31 May 2017 Moth evening at Ladycross

Scarce Merveille du Jour
It was a chilly evening for our Lym Nats moth evening and thankfully those who attended were dressed for early Spring rather than for the last night of May. We had three traps running – two tripod traps and a Robinson – all with bright 125w mercury vapour lamps running off generators.  The moths might have been slow appearing initially, but as the evening wore on more moths appeared, although the numbers of individuals per species were low. We ended up with 38 species including several rather special ones such as Brindled White-spot and Scarce Merveille du Jour.

Goat Moth
Paul Brock came along with a female Goat Moth he had bred from a pupae he’d found earlier in the year and as she had not been mated he was hoping that the pheromones she released would attract a male and that he might manage to photograph the mating. As far as is known no-one has yet caught Goat Moths mating on camera. Around midnight, as the last few people were about to leave, a male Goat Moth was attracted to the last trap that we were about to close down. It was introduced to Paul’s female, but showed absolutely no interest in her, alas.
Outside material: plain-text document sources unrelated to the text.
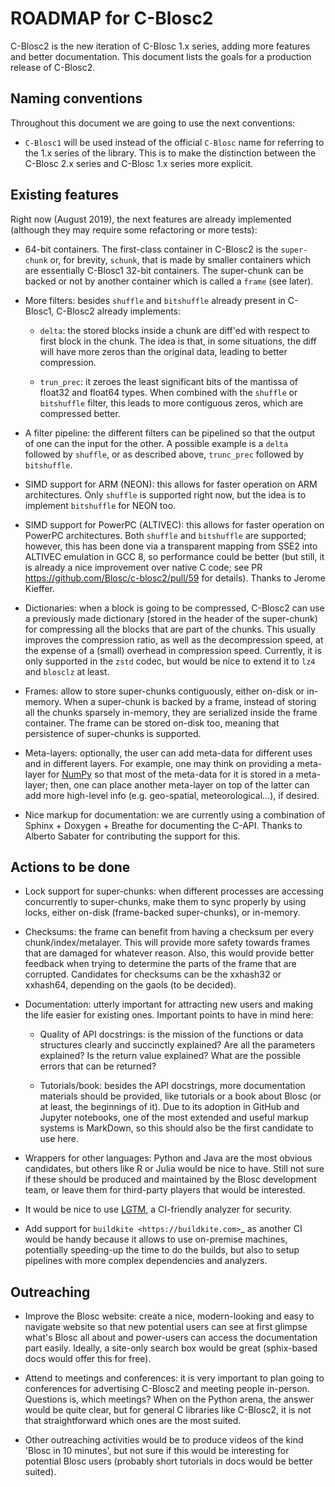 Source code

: ROADMAP for C-Blosc2
====================

C-Blosc2 is the new iteration of C-Blosc 1.x series, adding more features and better documentation.
This document lists the goals for a production release of C-Blosc2.

Naming conventions
------------------

Throughout this document we are going to use the next conventions:

* `C-Blosc1` will be used instead of the official `C-Blosc` name for referring to the 1.x series of the library.  This is to make the distinction between the C-Blosc 2.x series and C-Blosc 1.x series more explicit.
 

Existing features
-----------------

Right now (August 2019), the next features are already implemented (although they may require some refactoring or more tests):

* 64-bit containers.  The first-class container in C-Blosc2 is the `super-chunk` or, for brevity, `schunk`, that is made by smaller containers which are essentially C-Blosc1 32-bit containers.  The super-chunk can be backed or not by another container which is called a `frame` (see later).

* More filters: besides `shuffle` and `bitshuffle` already present in C-Blosc1, C-Blosc2 already implements:
  
  - `delta`: the stored blocks inside a chunk are diff'ed with respect to first block in the chunk.  The idea is that, in some situations, the diff will have more zeros than the original data, leading to better compression.
  
  - `trun_prec`: it zeroes the least significant bits of the mantissa of float32 and float64 types.  When combined with the `shuffle` or `bitshuffle` filter, this leads to more contiguous zeros, which are compressed better.
  
* A filter pipeline: the different filters can be pipelined so that the output of one can the input for the other.  A possible example is a `delta` followed by `shuffle`, or as described above, `trunc_prec` followed by `bitshuffle`.

* SIMD support for ARM (NEON): this allows for faster operation on ARM architectures.  Only `shuffle` is supported right now, but the idea is to implement `bitshuffle` for NEON too.

* SIMD support for PowerPC (ALTIVEC): this allows for faster operation on PowerPC architectures.  Both `shuffle`  and `bitshuffle` are supported; however, this has been done via a transparent mapping from SSE2 into ALTIVEC emulation in GCC 8, so performance could be better (but still, it is already a nice improvement over native C code; see PR https://github.com/Blosc/c-blosc2/pull/59 for details).  Thanks to Jerome Kieffer.

* Dictionaries: when a block is going to be compressed, C-Blosc2 can use a previously made dictionary (stored in the header of the super-chunk) for compressing all the blocks that are part of the chunks.  This usually improves the compression ratio, as well as the decompression speed, at the expense of a (small) overhead in compression speed.  Currently, it is only supported in the `zstd` codec, but would be nice to extend it to `lz4` and `blosclz` at least.

* Frames: allow to store super-chunks contiguously, either on-disk or in-memory.  When a super-chunk is backed by a frame, instead of storing all the chunks sparsely in-memory, they are serialized inside the frame container.  The frame can be stored on-disk too, meaning that persistence of super-chunks is supported.

* Meta-layers: optionally, the user can add meta-data for different uses and in different layers.  For example, one may think on providing a meta-layer for [NumPy](http://www.numpy.org) so that most of the meta-data for it is stored in a meta-layer; then, one can place another meta-layer on top of the latter can add more high-level info (e.g. geo-spatial, meteorological...), if desired. 

* Nice markup for documentation: we are currently using a combination of Sphinx + Doxygen + Breathe for documenting the C-API.  Thanks to Alberto Sabater for contributing the support for this.


Actions to be done
------------------

* Lock support for super-chunks: when different processes are accessing concurrently to super-chunks, make them to sync properly by using locks, either on-disk (frame-backed super-chunks), or in-memory.

* Checksums: the frame can benefit from having a checksum per every chunk/index/metalayer.  This will provide more safety towards frames that are damaged for whatever reason.  Also, this would provide better feedback when trying to determine the parts of the frame that are corrupted.  Candidates for checksums can be the xxhash32 or xxhash64, depending on the gaols (to be decided).

* Documentation: utterly important for attracting new users and making the life easier for existing ones.  Important points to have in mind here:

  - Quality of API docstrings: is the mission of the functions or data structures clearly and succinctly explained? Are all the parameters explained?  Is the return value explained?  What are the possible errors that can be returned?
  
  - Tutorials/book: besides the API docstrings, more documentation materials should be provided, like tutorials or a book about Blosc (or at least, the beginnings of it).  Due to its adoption in GitHub and Jupyter notebooks, one of the most extended and useful markup systems is MarkDown, so this should also be the first candidate to use here.
  
* Wrappers for other languages: Python and Java are the most obvious candidates, but others like R or Julia would be nice to have.  Still not sure if these should be produced and maintained by the Blosc development team, or leave them for third-party players that would be interested.

* It would be nice to use [LGTM](https://lgtm.com), a CI-friendly analyzer for security.

* Add support for `buildkite <https://buildkite.com>`_ as another CI would be handy because it allows to use on-premise machines, potentially speeding-up the time to do the builds, but also to setup pipelines with more complex dependencies and analyzers.

Outreaching
-----------

* Improve the Blosc website: create a nice, modern-looking and easy to navigate website so that new potential users can see at first glimpse what's Blosc all about and power-users can access the documentation part easily.  Ideally, a site-only search box would be great (sphix-based docs would offer this for free).

* Attend to meetings and conferences: it is very important to plan going to conferences for advertising C-Blosc2 and meeting people in-person.  Questions is, which meetings?  When on the Python arena, the answer would be quite clear, but for general C libraries like C-Blosc2, it is not that straightforward which ones are the most suited.
  
* Other outreaching activities would be to produce videos of the kind 'Blosc in 10 minutes', but not sure if this would be interesting for potential Blosc users (probably short tutorials in docs would be better suited).
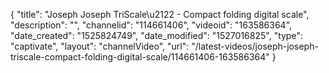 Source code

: {
    "title": "Joseph Joseph TriScale\u2122 - Compact folding digital scale",
    "description": "",
    "channelid": "114661406",
    "videoid": "163586364",
    "date_created": "1525824749",
    "date_modified": "1527016825",
    "type": "captivate",
    "layout": "channelVideo",
    "url": "\/latest-videos\/joseph-joseph-triscale-compact-folding-digital-scale\/114661406-163586364"
} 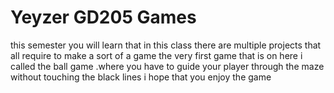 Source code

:# Yeyzer GD205 Games
 this semester you will learn that in this class there are multiple projects that all require to make a sort of a game the very first game that is on here i called the ball game .where you have to guide your player through the maze without touching the black lines i hope that you enjoy the game 
 
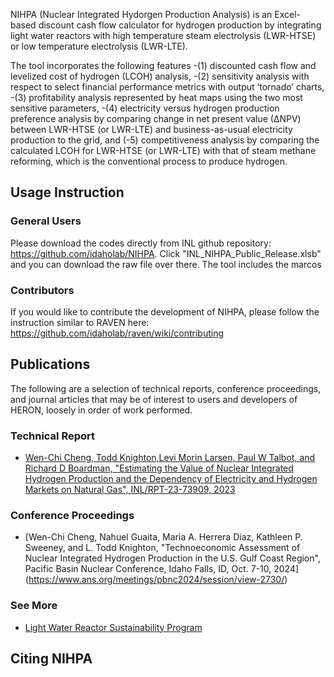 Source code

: 
NIHPA (Nuclear Integrated Hydorgen Production Analysis) is an Excel-based discount cash flow calculator for hydrogen production by integrating light water reactors with high temperature steam electrolysis (LWR-HTSE) or low temperature electrolysis (LWR-LTE).  
 
The tool incorporates the following features
-(1) discounted cash flow and levelized cost of hydrogen (LCOH) analysis, 
-(2) sensitivity analysis with respect to select financial performance metrics with output ‘tornado’ charts, 
-(3) profitability analysis represented by heat maps using the two most sensitive parameters, 
-(4) electricity versus hydrogen production preference analysis by comparing change in net present value (∆NPV) between LWR-HTSE (or LWR-LTE) and business-as-usual electricity production to the grid, and 
(-5) competitiveness analysis by comparing the calculated LCOH for LWR-HTSE (or LWR-LTE) with that of steam methane reforming, which is the conventional process to produce hydrogen.

## Usage Instruction

### General Users
Please download the codes directly from INL github repository: https://github.com/idaholab/NIHPA. Click "INL_NIHPA_Public_Release.xlsb" and you can download the raw file over there. The tool includes the marcos 

### Contributors
If you would like to contribute the development of NIHPA, please follow the instruction similar to RAVEN here: https://github.com/idaholab/raven/wiki/contributing 

## Publications
The following are a selection of technical reports, conference proceedings, and journal articles that may be of interest to users and developers of HERON, loosely in order of work performed.

### Technical Report
- [Wen-Chi Cheng, Todd Knighton,Levi Morin Larsen, Paul W Talbot, and Richard D Boardman, "Estimating the Value of Nuclear Integrated Hydrogen Production and the Dependency of Electricity and Hydrogen Markets on Natural Gas", INL/RPT-23-73909, 2023](https://www.osti.gov/biblio/2315033)

### Conference Proceedings
- [Wen-Chi Cheng, Nahuel Guaita, Maria A. Herrera Diaz, Kathleen P. Sweeney, and L. Todd Knighton, "Technoeconomic Assessment of Nuclear Integrated Hydrogen Production in the U.S. Gulf Coast Region", Pacific Basin Nuclear Conference, Idaho Falls, ID, Oct. 7-10, 2024]
(https://www.ans.org/meetings/pbnc2024/session/view-2730/)

### See More
- [Light Water Reactor Sustainability Program](https://lwrs.inl.gov/SitePages/Home.aspx)

## Citing NIHPA


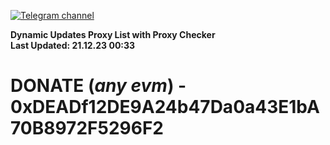 [![Telegram channel](https://img.shields.io/endpoint?url=https://runkit.io/damiankrawczyk/telegram-badge/branches/master?url=https://t.me/n4z4v0d)](https://t.me/n4z4v0d) 

**Dynamic Updates Proxy List with Proxy Checker**  
**Last Updated: 21.12.23 00:33**

# DONATE (_any evm_) - 0xDEADf12DE9A24b47Da0a43E1bA70B8972F5296F2
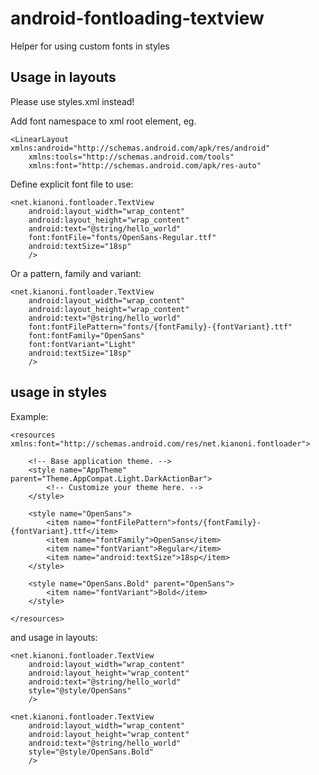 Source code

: # android-fontloading-textview
Helper for using custom fonts in styles

## Usage in layouts
Please use styles.xml instead!

Add font namespace to xml root element, eg.

    <LinearLayout xmlns:android="http://schemas.android.com/apk/res/android"
        xmlns:tools="http://schemas.android.com/tools"
        xmlns:font="http://schemas.android.com/apk/res-auto"


Define explicit font file to use:

    <net.kianoni.fontloader.TextView
        android:layout_width="wrap_content"
        android:layout_height="wrap_content"
        android:text="@string/hello_world"
        font:fontFile="fonts/OpenSans-Regular.ttf"
        android:textSize="18sp"
        />

Or a pattern, family and variant:

    <net.kianoni.fontloader.TextView
        android:layout_width="wrap_content"
        android:layout_height="wrap_content"
        android:text="@string/hello_world"
        font:fontFilePattern="fonts/{fontFamily}-{fontVariant}.ttf"
        font:fontFamily="OpenSans"
        font:fontVariant="Light"
        android:textSize="18sp"
        />

## usage in styles

Example:

    <resources xmlns:font="http://schemas.android.com/res/net.kianoni.fontloader">

        <!-- Base application theme. -->
        <style name="AppTheme" parent="Theme.AppCompat.Light.DarkActionBar">
            <!-- Customize your theme here. -->
        </style>

        <style name="OpenSans">
            <item name="fontFilePattern">fonts/{fontFamily}-{fontVariant}.ttf</item>
            <item name="fontFamily">OpenSans</item>
            <item name="fontVariant">Regular</item>
            <item name="android:textSize">18sp</item>
        </style>

        <style name="OpenSans.Bold" parent="OpenSans">
            <item name="fontVariant">Bold</item>
        </style>

    </resources>

and usage in layouts:

    <net.kianoni.fontloader.TextView
        android:layout_width="wrap_content"
        android:layout_height="wrap_content"
        android:text="@string/hello_world"
        style="@style/OpenSans"
        />

    <net.kianoni.fontloader.TextView
        android:layout_width="wrap_content"
        android:layout_height="wrap_content"
        android:text="@string/hello_world"
        style="@style/OpenSans.Bold"
        />
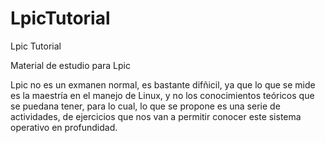 LpicTutorial
============

Lpic Tutorial

Material de estudio para Lpic  

Lpic no es un exmanen normal, es bastante difñicil, ya que lo que se mide es la maestría en el manejo de Linux, y no los conocimientos teóricos que se puedana tener, para lo cual, lo que se propone es una serie de actividades, de ejercicios que nos van a permitir conocer este sistema operativo en profundidad.
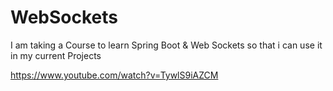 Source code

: # WebSockets

I am taking a Course to learn Spring Boot & Web Sockets so that i can use it in my current Projects

https://www.youtube.com/watch?v=TywlS9iAZCM
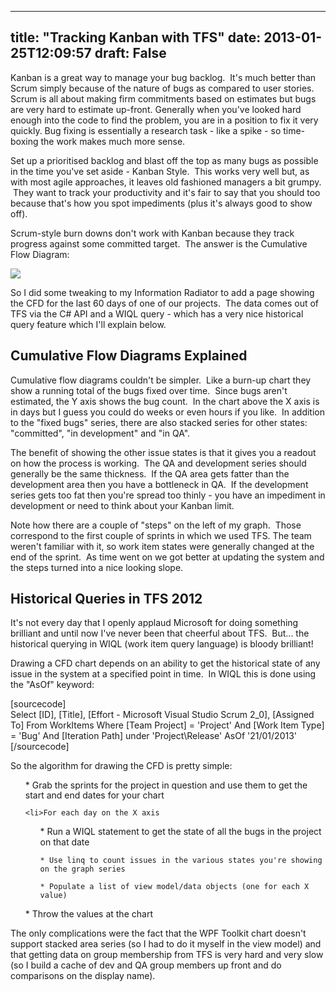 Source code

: 
---
title: "Tracking Kanban with TFS"
date: 2013-01-25T12:09:57
draft: False
---

Kanban is a great way to manage your bug backlog.  It's much better than Scrum simply because of the nature of bugs as compared to user stories. Scrum is all about making firm commitments based on estimates but bugs are very hard to estimate up-front. Generally when you've looked hard enough into the code to find the problem, you are in a position to fix it very quickly. Bug fixing is essentially a research task - like a spike - so time-boxing the work makes much more sense.

Set up a prioritised backlog and blast off the top as many bugs as possible in the time you've set aside - Kanban Style.  This works very well but, as with most agile approaches, it leaves old fashioned managers a bit grumpy.  They want to track your productivity and it's fair to say that you should too because that's how you spot impediments (plus it's always good to show off).

Scrum-style burn downs don't work with Kanban because they track progress against some committed target.  The answer is the Cumulative Flow Diagram:

<a href="http://logicalgenetics.com/wp-content/uploads/2013/01/CumulativeFlowDiagram3.png"><img src="http://logicalgenetics.com/wp-content/uploads/2013/01/CumulativeFlowDiagram3.png"/></a>

So I did some tweaking to my Information Radiator to add a page showing the CFD for the last 60 days of one of our projects.  The data comes out of TFS via the C# API and a WIQL query - which has a very nice historical query feature which I'll explain below.
## Cumulative Flow Diagrams Explained
Cumulative flow diagrams couldn't be simpler.  Like a burn-up chart they show a running total of the bugs fixed over time.  Since bugs aren't estimated, the Y axis shows the bug count.  In the chart above the X axis is in days but I guess you could do weeks or even hours if you like.  In addition to the "fixed bugs" series, there are also stacked series for other states: "committed", "in development" and "in QA".

The benefit of showing the other issue states is that it gives you a readout on how the process is working.  The QA and development series should generally be the same thickness.  If the QA area gets fatter than the development area then you have a bottleneck in QA.  If the development series gets too fat then you're spread too thinly - you have an impediment in development or need to think about your Kanban limit.

Note how there are a couple of "steps" on the left of my graph.  Those correspond to the first couple of sprints in which we used TFS. The team weren't familiar with it, so work item states were generally changed at the end of the sprint.  As time went on we got better at updating the system and the steps turned into a nice looking slope.
## Historical Queries in TFS 2012
It's not every day that I openly applaud Microsoft for doing something brilliant and until now I've never been that cheerful about TFS.  But... the historical querying in WIQL (work item query language) is bloody brilliant!

Drawing a CFD chart depends on an ability to get the historical state of any issue in the system at a specified point in time.  In WIQL this is done using the "AsOf" keyword:

[sourcecode]            
Select [ID], [Title], [Effort - Microsoft Visual Studio Scrum 2_0], [Assigned To]
From WorkItems
Where
  [Team Project] = 'Project'
And
  [Work Item Type] = 'Bug'
And
  [Iteration Path] under 'Project\Release'
AsOf '21/01/2013'
[/sourcecode]

So the algorithm for drawing the CFD is pretty simple:
<ul>
	* <span style="line-height: 15px;">Grab the sprints for the project in question and use them to get the start and end dates for your chart</span>

	<li>For each day on the X axis
<ul>
	* Run a WIQL statement to get the state of all the bugs in the project on that date

	* Use linq to count issues in the various states you're showing on the graph series

	* Populate a list of view model/data objects (one for each X value)

</ul>
</li>
	* Throw the values at the chart

</ul>
The only complications were the fact that the WPF Toolkit chart doesn't support stacked area series (so I had to do it myself in the view model) and that getting data on group membership from TFS is very hard and very slow (so I build a cache of dev and QA group members up front and do comparisons on the display name). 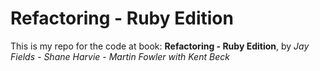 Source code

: # Refactoring - Ruby Edition
This is my repo for the code at book: **Refactoring - Ruby Edition**, by _Jay Fields - Shane Harvie - Martin Fowler with Kent Beck_ 

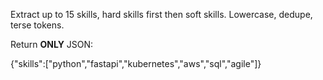 Extract up to 15 skills, hard skills first then soft skills. Lowercase, dedupe, terse tokens.

Return **ONLY** JSON:

{"skills":["python","fastapi","kubernetes","aws","sql","agile"]}
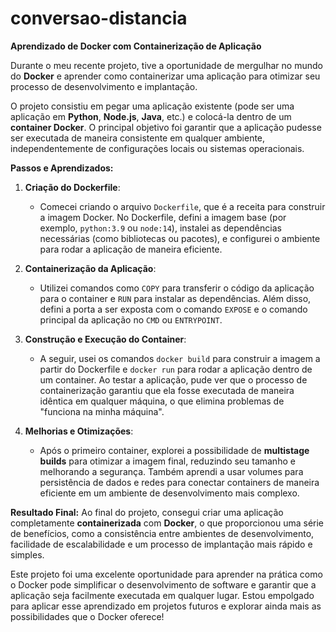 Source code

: # conversao-distancia

**Aprendizado de Docker com Containerização de Aplicação**

Durante o meu recente projeto, tive a oportunidade de mergulhar no mundo do **Docker** e aprender como containerizar uma aplicação para otimizar seu processo de desenvolvimento e implantação.

O projeto consistiu em pegar uma aplicação existente (pode ser uma aplicação em **Python**, **Node.js**, **Java**, etc.) e colocá-la dentro de um **container Docker**. O principal objetivo foi garantir que a aplicação pudesse ser executada de maneira consistente em qualquer ambiente, independentemente de configurações locais ou sistemas operacionais.

**Passos e Aprendizados:**

1. **Criação do Dockerfile**:
   - Comecei criando o arquivo `Dockerfile`, que é a receita para construir a imagem Docker. No Dockerfile, defini a imagem base (por exemplo, `python:3.9` ou `node:14`), instalei as dependências necessárias (como bibliotecas ou pacotes), e configurei o ambiente para rodar a aplicação de maneira eficiente.

2. **Containerização da Aplicação**:
   - Utilizei comandos como `COPY` para transferir o código da aplicação para o container e `RUN` para instalar as dependências. Além disso, defini a porta a ser exposta com o comando `EXPOSE` e o comando principal da aplicação no `CMD` ou `ENTRYPOINT`.

3. **Construção e Execução do Container**:
   - A seguir, usei os comandos `docker build` para construir a imagem a partir do Dockerfile e `docker run` para rodar a aplicação dentro de um container. Ao testar a aplicação, pude ver que o processo de containerização garantiu que ela fosse executada de maneira idêntica em qualquer máquina, o que elimina problemas de "funciona na minha máquina".

4. **Melhorias e Otimizações**:
   - Após o primeiro container, explorei a possibilidade de **multistage builds** para otimizar a imagem final, reduzindo seu tamanho e melhorando a segurança. Também aprendi a usar volumes para persistência de dados e redes para conectar containers de maneira eficiente em um ambiente de desenvolvimento mais complexo.

**Resultado Final:**
Ao final do projeto, consegui criar uma aplicação completamente **containerizada** com **Docker**, o que proporcionou uma série de benefícios, como a consistência entre ambientes de desenvolvimento, facilidade de escalabilidade e um processo de implantação mais rápido e simples.

Este projeto foi uma excelente oportunidade para aprender na prática como o Docker pode simplificar o desenvolvimento de software e garantir que a aplicação seja facilmente executada em qualquer lugar. Estou empolgado para aplicar esse aprendizado em projetos futuros e explorar ainda mais as possibilidades que o Docker oferece!
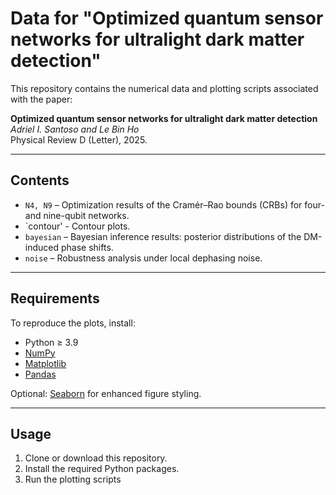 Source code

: # Data for "Optimized quantum sensor networks for ultralight dark matter detection"

This repository contains the numerical data and plotting scripts associated with the paper:

**Optimized quantum sensor networks for ultralight dark matter detection**  
*Adriel I. Santoso and Le Bin Ho*  
Physical Review D (Letter), 2025.  

---

## Contents

- `N4, N9` – Optimization results of the Cramér–Rao bounds (CRBs) for four- and nine-qubit networks.
- `contour' - Contour plots.
- `bayesian` – Bayesian inference results: posterior distributions of the DM-induced phase shifts.  
- `noise` – Robustness analysis under local dephasing noise.  

---

## Requirements

To reproduce the plots, install:

- Python ≥ 3.9  
- [NumPy](https://numpy.org/)  
- [Matplotlib](https://matplotlib.org/)  
- [Pandas](https://pandas.pydata.org/)  

Optional: [Seaborn](https://seaborn.pydata.org/) for enhanced figure styling.  

---

## Usage

1. Clone or download this repository.  
2. Install the required Python packages.  
3. Run the plotting scripts
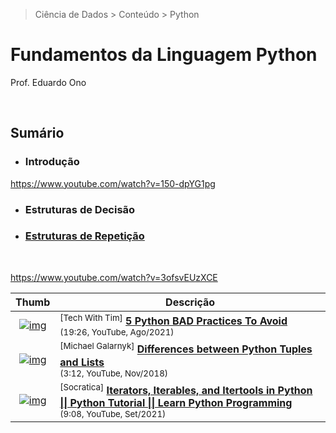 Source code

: > Ciência de Dados > Conteúdo > Python

# Fundamentos da Linguagem Python

Prof. Eduardo Ono

<br>

## Sumário

* ### Introdução

https://www.youtube.com/watch?v=150-dpYG1pg

* ### Estruturas de Decisão

* ### [Estruturas de Repetição](./estruturas-de-repeticao.ipynb)

<br>

https://www.youtube.com/watch?v=3ofsvEUzXCE

| Thumb | Descrição |
| :-: | --- |
| [![img](https://img.youtube.com/vi/5Ui37whUDrM/default.jpg)](https://www.youtube.com/watch?v=5Ui37whUDrM) | <sup>[Tech With Tim]</sup> [__5 Python BAD Practices To Avoid__](https://www.youtube.com/watch?v=5Ui37whUDrM)<br><sub>(19:26, YouTube, Ago/2021)</sub>
| [![img](https://img.youtube.com/vi/AQCr0zU5Lzg/default.jpg)](https://www.youtube.com/watch?v=AQCr0zU5Lzg) | <sup>[Michael Galarnyk]</sup> [__Differences between Python Tuples and Lists__](https://www.youtube.com/watch?v=AQCr0zU5Lzg)<br><sub>(3:12, YouTube, Nov/2018)</sub>
| [![img](https://img.youtube.com/vi/WR7mO_jYN9g/default.jpg)](https://www.youtube.com/watch?v=WR7mO_jYN9g) | <sup>[Socratica]</sup> [__Iterators, Iterables, and Itertools in Python \|\| Python Tutorial \|\| Learn Python Programming__](https://www.youtube.com/watch?v=WR7mO_jYN9g)<br><sub>(9:08, YouTube, Set/2021)</sub>

<br>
Thanks to Mary Macmillan for bringing and operating the Milford Conservation Volunteers’ generator and moth trap and to Adrian for his help setting up and also during the evening. Thanks also of course to all those who came along.

Species recorded:
Peach Blossom
Scorched Wing
Angle Shades, Brimstone, Brindled Pug, Brindled White-spot, Brown Silver-line, Brussels Lace, Buff Ermine, Buff-tip, Clay Triple-lines, Clouded Silver, Common Marbled Carpet, Common Swift, Common White Wave, Cydia fagiglandana, Double-striped Pug, Flame Shoulder, Fox Moth, Goat Moth, Gold Swift, Grass Wave, Great Prominent, Green Carpet, Light Emerald, Maiden’s Blush, Marbled Brown, Marbled White Spot, Notocelia roborana, Olethreutes arcuella, Orange Footman, Orange Swift, Pale Tussock, Peach Blossom, Pebble Hooktip, Scarce Merveille du Jour, Scoparia ambigualis, Scorched Wing, Straw Dot, Taleporia tubulosa and White Ermine.

Olethreutes arcuella
Species in italics are micros without English names. When one looks closely at micro moths they can look stunning such as the Olethreutes arcuella caught by Mary. Its forewing was barely 8mm long!